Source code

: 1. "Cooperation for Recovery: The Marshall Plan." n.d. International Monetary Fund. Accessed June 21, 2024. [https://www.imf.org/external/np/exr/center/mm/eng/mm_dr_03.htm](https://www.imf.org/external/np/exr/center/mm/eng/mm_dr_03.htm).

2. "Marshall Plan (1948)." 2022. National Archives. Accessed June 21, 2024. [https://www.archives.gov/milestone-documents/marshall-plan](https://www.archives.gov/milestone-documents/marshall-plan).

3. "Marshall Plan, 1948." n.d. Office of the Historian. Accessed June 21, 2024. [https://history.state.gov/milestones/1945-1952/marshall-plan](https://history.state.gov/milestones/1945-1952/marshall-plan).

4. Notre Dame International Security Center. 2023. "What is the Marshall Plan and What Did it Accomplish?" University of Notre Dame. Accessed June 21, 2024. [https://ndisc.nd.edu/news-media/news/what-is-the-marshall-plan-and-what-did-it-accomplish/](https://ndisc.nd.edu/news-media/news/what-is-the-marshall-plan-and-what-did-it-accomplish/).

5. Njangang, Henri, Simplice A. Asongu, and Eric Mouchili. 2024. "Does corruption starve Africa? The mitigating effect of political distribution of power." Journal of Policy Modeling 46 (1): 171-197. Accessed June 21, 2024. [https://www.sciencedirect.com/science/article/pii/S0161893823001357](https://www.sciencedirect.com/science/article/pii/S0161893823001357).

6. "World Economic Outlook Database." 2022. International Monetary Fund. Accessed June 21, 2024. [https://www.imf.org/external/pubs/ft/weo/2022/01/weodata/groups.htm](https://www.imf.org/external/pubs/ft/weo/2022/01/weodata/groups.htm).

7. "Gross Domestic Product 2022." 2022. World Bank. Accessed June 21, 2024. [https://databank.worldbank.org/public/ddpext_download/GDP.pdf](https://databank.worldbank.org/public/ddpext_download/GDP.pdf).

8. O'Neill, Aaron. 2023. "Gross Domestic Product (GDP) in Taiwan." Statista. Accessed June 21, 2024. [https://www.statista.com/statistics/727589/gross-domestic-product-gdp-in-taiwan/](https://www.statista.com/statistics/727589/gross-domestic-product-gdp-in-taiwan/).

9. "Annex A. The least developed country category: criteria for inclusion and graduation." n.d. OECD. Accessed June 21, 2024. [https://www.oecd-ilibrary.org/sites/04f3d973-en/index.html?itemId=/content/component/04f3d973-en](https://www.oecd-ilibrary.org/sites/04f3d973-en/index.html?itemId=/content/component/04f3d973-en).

[Problem to solve]
The records above must be repeated exactly, every one of them.

[Task solution]
Source code

: 1. "Cooperation for Recovery: The Marshall Plan." n.d. International Monetary Fund. Accessed June 21, 2024. [https://www.imf.org/external/np/exr/center/mm/eng/mm_dr_03.htm](https://www.imf.org/external/np/exr/center/mm/eng/mm_dr_03.htm).

2. "Marshall Plan (1948)." 2022. National Archives. Accessed June 21, 2024. [https://www.archives.gov/milestone-documents/marshall-plan](https://www.archives.gov/milestone-documents/marshall-plan).

3. "Marshall Plan, 1948." n.d. Office of the Historian. Accessed June 21, 2024. [https://history.state.gov/milestones/1945-1952/marshall-plan](https://history.state.gov/milestones/1945-1952/marshall-plan).

4. Notre Dame International Security Center. 2023. "What is the Marshall Plan and What Did it Accomplish?" University of Notre Dame. Accessed June 21, 2024. [https://ndisc.nd.edu/news-media/news/what-is-the-marshall-plan-and-what-did-it-accomplish/](https://ndisc.nd.edu/news-media/news/what-is-the-marshall-plan-and-what-did-it-accomplish/).

5. Njangang, Henri, Simplice A. Asongu, and Eric Mouchili. 2024. "Does corruption starve Africa? The mitigating effect of political distribution of power." Journal of Policy Modeling 46 (1): 171-197. Accessed June 21, 2024. [https://www.sciencedirect.com/science/article/pii/S0161893823001357](https://www.sciencedirect.com/science/article/pii/S0161893823001357).

6. "World Economic Outlook Database." 2022. International Monetary Fund. Accessed June 21, 2024. [https://www.imf.org/external/pubs/ft/weo/2022/01/weodata/groups.htm](https://www.imf.org/external/pubs/ft/weo/2022/01/weodata/groups.htm).

7. "Gross Domestic Product 2022." 2022. World Bank. Accessed June 21, 2024. [https://databank.worldbank.org/public/ddpext_download/GDP.pdf](https://databank.worldbank.org/public/ddpext_download/GDP.pdf).

8. O'Neill, Aaron. 2023. "Gross Domestic Product (GDP) in Taiwan." Statista. Accessed June 21, 2024. [https://www.statista.com/statistics/727589/gross-domestic-product-gdp-in-taiwan/](https://www.statista.com/statistics/727589/gross-domestic-product-gdp-in-taiwan/).

9. "Annex A. The least developed country category: criteria for inclusion and graduation." n.d. OECD. Accessed June 21, 2024. [https://www.oecd-ilibrary.org/sites/04f3d973-en/index.html?itemId=/content/component/04f3d973-en](https://www.oecd-ilibrary.org/sites/04f3d973-en/index.html?itemId=/content/component/04f3d973-en).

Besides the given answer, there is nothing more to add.